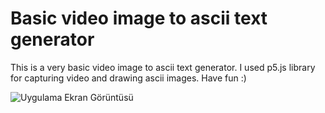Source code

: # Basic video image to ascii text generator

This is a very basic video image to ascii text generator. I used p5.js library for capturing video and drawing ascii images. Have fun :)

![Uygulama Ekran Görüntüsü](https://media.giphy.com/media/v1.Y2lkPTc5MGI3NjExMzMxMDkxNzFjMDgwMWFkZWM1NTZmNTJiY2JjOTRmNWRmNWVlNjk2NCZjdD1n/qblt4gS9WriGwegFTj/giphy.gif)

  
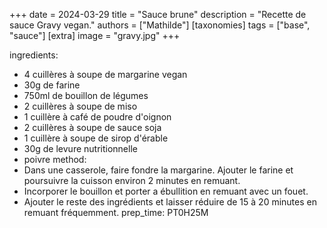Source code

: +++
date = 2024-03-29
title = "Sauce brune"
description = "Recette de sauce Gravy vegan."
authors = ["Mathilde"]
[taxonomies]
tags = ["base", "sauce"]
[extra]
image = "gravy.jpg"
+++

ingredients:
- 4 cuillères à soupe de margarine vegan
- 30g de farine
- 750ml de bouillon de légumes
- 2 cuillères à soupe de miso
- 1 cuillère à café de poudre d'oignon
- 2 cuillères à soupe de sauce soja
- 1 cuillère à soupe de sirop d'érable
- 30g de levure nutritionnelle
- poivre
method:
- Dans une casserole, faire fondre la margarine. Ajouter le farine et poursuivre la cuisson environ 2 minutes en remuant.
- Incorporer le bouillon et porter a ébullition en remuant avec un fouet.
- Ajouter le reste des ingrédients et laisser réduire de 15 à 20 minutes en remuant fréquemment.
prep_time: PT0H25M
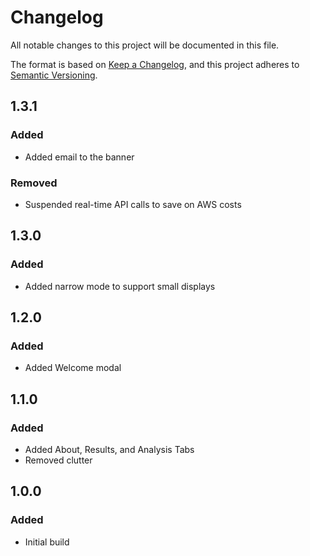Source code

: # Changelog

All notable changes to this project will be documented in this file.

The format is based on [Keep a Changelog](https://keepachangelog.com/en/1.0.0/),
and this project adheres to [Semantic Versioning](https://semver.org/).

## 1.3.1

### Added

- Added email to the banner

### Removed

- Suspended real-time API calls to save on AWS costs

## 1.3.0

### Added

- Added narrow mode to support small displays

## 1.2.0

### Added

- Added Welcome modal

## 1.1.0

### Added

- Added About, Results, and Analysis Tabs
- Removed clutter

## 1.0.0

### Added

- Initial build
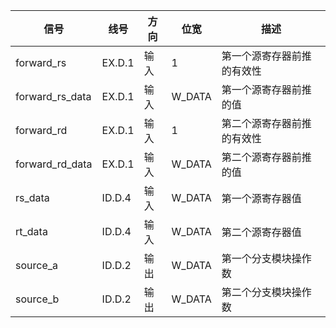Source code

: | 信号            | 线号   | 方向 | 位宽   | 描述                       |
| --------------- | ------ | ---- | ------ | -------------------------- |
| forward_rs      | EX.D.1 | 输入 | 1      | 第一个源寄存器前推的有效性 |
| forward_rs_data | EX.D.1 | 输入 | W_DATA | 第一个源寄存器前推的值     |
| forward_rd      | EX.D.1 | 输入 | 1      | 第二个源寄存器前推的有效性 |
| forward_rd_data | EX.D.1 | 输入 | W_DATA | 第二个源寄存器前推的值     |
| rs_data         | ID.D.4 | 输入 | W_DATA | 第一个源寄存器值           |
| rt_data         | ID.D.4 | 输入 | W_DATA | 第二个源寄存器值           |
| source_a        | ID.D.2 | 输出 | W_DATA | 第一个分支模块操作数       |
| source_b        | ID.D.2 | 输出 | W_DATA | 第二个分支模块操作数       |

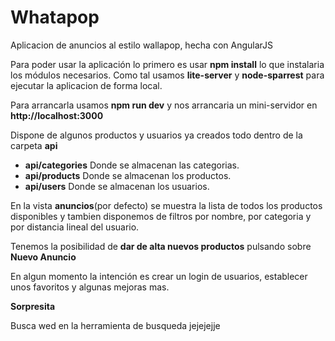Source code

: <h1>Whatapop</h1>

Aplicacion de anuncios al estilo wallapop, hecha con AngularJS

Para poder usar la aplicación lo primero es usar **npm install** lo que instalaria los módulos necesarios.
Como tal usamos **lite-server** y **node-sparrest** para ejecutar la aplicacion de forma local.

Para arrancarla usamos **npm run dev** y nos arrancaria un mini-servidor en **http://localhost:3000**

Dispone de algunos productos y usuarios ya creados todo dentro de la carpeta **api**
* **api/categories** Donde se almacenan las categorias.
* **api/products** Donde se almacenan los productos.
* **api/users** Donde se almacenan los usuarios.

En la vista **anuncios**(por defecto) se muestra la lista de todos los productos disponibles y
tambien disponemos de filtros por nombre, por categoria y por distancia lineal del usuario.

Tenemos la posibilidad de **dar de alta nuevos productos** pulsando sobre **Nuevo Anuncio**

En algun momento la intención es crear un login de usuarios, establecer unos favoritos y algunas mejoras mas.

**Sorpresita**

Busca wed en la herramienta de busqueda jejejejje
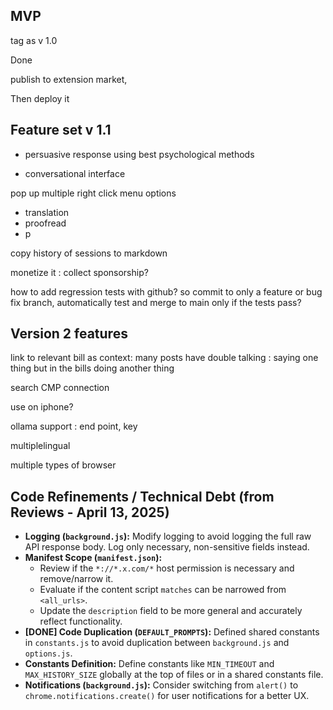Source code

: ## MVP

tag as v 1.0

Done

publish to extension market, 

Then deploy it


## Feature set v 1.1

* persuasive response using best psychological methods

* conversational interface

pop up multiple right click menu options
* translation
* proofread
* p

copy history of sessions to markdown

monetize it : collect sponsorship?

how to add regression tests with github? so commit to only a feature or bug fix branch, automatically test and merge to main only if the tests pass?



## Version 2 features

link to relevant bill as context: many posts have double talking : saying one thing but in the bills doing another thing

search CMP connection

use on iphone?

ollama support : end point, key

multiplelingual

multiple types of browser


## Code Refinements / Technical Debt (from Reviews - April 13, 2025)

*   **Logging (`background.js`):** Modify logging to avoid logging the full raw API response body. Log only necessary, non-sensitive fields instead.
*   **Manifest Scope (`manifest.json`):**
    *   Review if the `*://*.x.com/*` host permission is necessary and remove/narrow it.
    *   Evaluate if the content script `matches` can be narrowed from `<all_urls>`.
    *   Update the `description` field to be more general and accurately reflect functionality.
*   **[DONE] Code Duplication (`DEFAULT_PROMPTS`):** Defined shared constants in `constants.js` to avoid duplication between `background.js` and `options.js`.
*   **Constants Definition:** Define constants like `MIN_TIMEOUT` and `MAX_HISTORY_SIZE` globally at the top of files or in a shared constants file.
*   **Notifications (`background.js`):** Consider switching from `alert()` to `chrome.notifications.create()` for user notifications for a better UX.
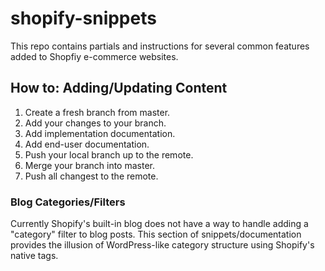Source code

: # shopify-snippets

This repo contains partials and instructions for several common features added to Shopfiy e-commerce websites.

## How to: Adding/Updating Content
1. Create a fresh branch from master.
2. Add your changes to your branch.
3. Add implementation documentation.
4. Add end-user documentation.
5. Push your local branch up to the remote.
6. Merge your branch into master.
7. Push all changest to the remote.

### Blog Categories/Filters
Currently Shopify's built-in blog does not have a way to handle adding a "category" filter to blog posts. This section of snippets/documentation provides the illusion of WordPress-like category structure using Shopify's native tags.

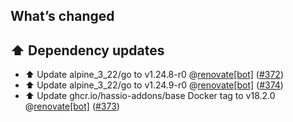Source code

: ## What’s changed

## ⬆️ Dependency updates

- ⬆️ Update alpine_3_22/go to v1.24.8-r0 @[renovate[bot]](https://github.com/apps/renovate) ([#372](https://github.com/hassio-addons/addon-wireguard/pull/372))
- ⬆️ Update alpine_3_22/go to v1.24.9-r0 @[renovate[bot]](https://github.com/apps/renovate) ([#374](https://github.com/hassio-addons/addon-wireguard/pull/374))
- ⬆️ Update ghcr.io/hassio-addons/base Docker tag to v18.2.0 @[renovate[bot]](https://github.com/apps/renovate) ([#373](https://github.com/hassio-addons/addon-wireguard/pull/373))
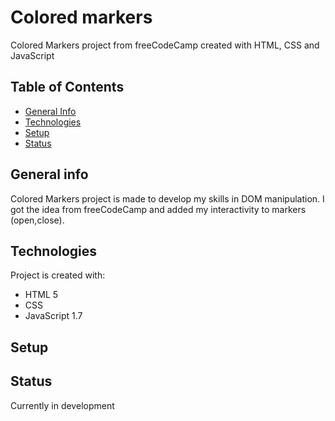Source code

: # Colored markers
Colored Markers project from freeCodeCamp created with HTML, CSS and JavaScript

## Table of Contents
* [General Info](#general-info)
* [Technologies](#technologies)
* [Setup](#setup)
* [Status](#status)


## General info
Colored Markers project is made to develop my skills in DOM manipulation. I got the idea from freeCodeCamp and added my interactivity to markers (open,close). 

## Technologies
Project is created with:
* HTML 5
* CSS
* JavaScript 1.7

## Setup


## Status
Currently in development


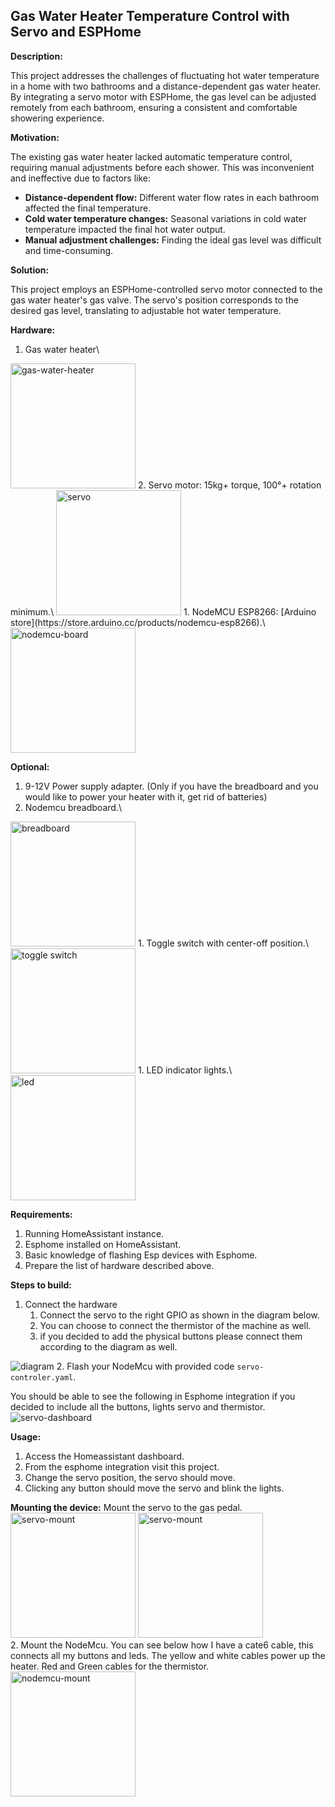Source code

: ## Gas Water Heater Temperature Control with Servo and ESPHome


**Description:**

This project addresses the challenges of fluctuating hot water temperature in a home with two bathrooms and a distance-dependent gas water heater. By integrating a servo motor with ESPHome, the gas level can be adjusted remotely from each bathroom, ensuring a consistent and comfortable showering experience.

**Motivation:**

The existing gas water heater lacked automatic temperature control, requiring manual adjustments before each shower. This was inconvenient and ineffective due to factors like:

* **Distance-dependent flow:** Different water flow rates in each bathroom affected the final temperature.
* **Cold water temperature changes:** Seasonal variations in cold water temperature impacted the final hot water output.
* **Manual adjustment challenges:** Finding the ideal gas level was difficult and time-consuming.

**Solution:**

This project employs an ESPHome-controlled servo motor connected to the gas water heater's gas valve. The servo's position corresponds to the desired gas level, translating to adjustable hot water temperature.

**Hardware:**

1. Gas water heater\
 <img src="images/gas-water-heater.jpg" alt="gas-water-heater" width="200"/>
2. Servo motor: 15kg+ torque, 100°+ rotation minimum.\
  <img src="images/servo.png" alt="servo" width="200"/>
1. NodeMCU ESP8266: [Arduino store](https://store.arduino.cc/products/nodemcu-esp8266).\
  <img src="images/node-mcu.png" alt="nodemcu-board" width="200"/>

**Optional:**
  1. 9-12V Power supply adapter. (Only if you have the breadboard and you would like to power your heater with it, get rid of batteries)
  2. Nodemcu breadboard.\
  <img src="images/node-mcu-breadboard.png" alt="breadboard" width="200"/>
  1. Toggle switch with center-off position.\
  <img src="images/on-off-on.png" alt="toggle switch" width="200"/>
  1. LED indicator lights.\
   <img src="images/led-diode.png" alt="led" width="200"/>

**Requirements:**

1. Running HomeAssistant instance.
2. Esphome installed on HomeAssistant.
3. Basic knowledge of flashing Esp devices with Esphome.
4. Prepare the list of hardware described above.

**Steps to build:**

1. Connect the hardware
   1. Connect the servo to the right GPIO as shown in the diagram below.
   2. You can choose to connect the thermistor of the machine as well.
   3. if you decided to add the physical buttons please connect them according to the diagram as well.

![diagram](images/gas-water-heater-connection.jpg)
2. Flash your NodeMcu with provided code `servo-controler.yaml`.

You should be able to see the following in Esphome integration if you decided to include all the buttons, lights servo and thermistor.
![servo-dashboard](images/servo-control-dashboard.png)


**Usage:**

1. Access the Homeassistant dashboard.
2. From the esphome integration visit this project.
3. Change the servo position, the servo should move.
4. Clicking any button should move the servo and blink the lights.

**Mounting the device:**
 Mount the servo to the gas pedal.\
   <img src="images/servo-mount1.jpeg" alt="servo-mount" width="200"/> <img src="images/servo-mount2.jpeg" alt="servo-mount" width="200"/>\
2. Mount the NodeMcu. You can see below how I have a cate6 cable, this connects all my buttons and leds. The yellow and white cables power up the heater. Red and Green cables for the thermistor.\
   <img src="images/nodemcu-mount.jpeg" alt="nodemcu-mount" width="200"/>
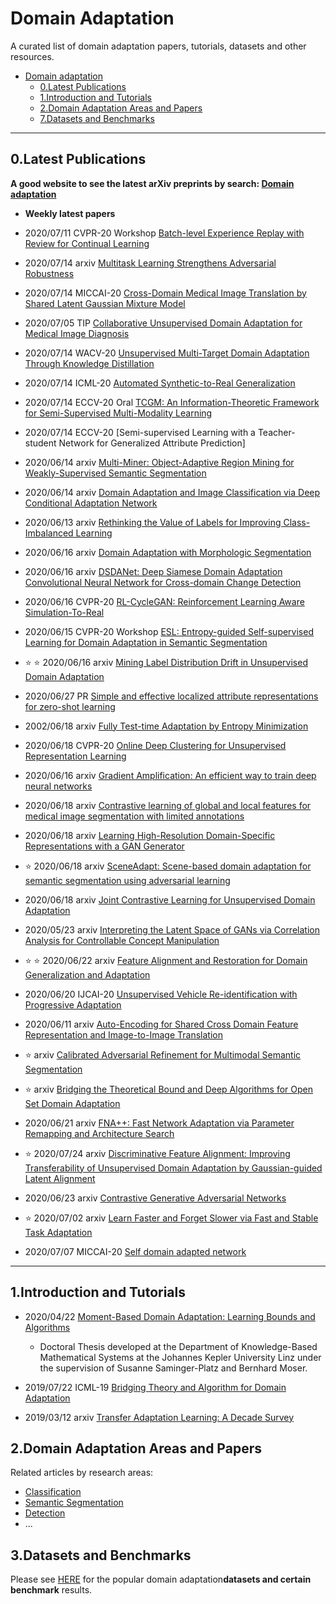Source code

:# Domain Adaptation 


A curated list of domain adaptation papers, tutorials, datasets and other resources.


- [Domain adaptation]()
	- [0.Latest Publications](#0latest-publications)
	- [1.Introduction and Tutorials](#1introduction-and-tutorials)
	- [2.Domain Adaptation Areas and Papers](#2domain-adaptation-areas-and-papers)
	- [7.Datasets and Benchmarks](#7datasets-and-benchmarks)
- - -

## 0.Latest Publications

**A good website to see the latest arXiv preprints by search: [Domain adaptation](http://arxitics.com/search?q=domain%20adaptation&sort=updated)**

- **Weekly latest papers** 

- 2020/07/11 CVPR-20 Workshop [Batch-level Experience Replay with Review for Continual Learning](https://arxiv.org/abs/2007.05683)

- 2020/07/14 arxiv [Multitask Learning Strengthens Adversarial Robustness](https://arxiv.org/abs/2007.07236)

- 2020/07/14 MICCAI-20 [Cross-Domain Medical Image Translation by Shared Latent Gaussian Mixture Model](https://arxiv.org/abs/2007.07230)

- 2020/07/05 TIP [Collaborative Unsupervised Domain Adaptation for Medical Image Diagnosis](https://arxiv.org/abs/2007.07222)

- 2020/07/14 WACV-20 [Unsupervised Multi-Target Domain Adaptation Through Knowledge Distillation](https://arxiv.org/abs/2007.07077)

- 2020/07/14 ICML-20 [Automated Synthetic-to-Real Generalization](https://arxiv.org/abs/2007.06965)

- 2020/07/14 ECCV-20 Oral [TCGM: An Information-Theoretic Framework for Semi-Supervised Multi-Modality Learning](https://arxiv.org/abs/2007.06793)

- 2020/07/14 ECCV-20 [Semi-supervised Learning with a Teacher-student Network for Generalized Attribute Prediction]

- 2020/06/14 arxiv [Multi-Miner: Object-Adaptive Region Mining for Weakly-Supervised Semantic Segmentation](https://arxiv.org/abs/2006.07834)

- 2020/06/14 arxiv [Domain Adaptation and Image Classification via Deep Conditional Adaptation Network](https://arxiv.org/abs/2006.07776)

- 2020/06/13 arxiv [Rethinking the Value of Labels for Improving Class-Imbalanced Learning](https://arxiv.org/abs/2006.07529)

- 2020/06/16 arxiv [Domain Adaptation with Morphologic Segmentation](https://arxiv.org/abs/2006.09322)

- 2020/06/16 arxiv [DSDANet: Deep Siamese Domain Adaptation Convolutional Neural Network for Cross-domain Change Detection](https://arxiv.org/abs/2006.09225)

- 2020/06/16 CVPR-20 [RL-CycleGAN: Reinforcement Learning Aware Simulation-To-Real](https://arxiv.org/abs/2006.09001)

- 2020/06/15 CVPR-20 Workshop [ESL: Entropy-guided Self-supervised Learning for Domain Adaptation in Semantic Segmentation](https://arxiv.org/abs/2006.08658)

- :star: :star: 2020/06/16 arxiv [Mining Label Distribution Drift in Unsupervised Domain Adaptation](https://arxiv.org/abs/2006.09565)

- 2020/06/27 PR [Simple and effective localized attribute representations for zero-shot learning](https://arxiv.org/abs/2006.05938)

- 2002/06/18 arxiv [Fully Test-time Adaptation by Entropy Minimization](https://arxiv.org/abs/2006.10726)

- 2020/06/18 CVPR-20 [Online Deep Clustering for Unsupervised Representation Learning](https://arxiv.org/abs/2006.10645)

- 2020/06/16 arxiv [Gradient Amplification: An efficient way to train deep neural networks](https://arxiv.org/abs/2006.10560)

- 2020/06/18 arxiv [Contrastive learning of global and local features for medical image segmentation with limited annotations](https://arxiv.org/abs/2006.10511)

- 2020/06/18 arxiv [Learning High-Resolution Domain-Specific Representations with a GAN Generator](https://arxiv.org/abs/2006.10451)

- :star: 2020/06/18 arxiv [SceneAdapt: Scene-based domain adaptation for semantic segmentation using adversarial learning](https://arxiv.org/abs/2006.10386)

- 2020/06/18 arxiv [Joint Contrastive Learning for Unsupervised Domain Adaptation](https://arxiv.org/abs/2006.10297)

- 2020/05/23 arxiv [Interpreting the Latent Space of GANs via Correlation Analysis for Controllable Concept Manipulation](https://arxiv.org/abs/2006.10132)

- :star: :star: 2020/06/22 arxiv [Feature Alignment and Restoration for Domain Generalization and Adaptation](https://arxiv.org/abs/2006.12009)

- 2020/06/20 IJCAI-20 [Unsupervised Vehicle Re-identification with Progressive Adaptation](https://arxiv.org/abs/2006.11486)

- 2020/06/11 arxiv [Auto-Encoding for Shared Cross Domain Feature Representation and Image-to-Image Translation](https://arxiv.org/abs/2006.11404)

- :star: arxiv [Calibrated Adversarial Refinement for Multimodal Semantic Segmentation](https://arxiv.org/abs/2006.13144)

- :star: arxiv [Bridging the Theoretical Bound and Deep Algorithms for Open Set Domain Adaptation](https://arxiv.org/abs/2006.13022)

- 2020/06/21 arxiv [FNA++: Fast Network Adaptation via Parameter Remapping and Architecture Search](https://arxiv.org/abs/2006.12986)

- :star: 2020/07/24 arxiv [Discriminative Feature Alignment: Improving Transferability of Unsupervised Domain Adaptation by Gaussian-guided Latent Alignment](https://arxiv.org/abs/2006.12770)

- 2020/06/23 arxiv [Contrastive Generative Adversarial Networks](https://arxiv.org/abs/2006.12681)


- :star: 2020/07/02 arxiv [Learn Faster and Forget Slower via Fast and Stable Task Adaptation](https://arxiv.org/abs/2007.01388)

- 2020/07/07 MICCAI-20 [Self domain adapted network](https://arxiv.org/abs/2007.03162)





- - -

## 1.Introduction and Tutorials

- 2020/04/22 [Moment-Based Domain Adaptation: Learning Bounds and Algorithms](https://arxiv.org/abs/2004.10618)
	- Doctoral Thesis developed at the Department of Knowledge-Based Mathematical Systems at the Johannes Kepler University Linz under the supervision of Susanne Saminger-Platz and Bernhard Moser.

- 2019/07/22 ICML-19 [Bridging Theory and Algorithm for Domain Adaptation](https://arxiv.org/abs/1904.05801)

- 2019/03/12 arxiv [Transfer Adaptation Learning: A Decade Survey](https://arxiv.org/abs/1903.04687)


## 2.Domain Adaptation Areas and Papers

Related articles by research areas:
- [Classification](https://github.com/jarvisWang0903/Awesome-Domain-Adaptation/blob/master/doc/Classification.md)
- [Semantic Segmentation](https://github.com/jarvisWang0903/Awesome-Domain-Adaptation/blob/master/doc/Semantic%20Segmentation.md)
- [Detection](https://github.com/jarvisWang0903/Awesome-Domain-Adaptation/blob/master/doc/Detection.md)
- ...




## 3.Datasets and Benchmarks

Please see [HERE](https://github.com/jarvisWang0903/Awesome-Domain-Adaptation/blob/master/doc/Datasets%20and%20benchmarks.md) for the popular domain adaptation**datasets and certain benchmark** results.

REQUIRED WORK
Lines above with "decided" in them are the ones to copy.

RESPONSE FOR THIS EXERCISE
   3. if you decided to add the physical buttons please connect them according to the diagram as well.
You should be able to see the following in Esphome integration if you decided to include all the buttons, lights servo and thermistor.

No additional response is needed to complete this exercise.